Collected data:
*** Begin section ***
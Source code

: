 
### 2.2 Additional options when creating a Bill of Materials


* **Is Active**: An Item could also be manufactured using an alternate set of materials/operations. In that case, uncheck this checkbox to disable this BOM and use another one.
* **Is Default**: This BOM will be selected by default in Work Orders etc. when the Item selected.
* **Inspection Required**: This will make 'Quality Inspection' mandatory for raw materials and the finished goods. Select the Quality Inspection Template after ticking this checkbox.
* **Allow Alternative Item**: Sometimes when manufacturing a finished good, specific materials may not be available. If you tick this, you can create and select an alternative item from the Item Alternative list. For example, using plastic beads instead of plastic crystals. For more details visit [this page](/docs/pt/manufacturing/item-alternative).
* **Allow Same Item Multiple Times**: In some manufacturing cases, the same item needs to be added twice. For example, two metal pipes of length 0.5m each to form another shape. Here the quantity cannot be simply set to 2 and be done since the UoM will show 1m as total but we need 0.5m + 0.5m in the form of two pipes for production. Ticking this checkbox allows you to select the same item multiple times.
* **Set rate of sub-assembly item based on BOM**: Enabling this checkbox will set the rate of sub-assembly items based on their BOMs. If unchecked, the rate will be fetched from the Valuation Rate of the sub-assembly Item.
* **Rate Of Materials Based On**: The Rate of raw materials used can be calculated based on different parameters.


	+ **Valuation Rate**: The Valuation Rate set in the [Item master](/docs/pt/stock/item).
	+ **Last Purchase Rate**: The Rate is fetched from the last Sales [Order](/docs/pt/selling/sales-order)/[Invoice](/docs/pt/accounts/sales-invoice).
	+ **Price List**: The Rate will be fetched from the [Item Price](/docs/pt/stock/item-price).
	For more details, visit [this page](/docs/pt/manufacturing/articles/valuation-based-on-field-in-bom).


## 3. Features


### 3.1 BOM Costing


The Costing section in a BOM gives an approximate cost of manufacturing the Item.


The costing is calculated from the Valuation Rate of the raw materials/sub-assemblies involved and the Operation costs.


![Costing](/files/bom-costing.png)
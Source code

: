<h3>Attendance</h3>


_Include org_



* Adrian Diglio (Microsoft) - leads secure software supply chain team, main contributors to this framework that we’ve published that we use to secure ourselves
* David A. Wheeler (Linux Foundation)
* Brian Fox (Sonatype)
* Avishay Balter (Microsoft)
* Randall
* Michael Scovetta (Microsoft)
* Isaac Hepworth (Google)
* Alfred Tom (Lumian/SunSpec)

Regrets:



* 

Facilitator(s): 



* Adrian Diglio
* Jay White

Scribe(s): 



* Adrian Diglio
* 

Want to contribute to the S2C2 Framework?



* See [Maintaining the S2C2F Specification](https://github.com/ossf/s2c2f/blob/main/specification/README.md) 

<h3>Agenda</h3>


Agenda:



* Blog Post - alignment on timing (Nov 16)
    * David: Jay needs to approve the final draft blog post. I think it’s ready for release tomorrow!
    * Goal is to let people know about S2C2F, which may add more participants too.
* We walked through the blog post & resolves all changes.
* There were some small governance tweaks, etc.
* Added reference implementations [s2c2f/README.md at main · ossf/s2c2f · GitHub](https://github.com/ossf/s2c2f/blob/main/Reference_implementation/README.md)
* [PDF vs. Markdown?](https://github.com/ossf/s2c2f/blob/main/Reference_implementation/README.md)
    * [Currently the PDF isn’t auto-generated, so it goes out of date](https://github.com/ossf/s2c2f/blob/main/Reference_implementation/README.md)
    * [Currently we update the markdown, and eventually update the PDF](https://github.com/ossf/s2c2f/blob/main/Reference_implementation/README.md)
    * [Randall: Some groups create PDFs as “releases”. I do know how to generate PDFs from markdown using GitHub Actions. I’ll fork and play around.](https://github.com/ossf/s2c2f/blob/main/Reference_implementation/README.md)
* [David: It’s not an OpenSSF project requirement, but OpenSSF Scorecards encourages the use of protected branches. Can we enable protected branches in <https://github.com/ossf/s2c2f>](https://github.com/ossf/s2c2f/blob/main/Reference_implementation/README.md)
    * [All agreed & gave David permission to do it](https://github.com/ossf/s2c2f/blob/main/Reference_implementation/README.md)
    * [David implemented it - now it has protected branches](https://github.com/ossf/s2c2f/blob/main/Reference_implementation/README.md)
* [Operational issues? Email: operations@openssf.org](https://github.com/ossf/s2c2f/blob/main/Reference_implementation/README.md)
*** End section ***
* EXERCISE INSTRUCTIONS
In the lines above, spot each one that contains the word "calculated" and copy it.

* EXERCISE ANSWER
* **Rate Of Materials Based On**: The Rate of raw materials used can be calculated based on different parameters.
The costing is calculated from the Valuation Rate of the raw materials/sub-assemblies involved and the Operation costs.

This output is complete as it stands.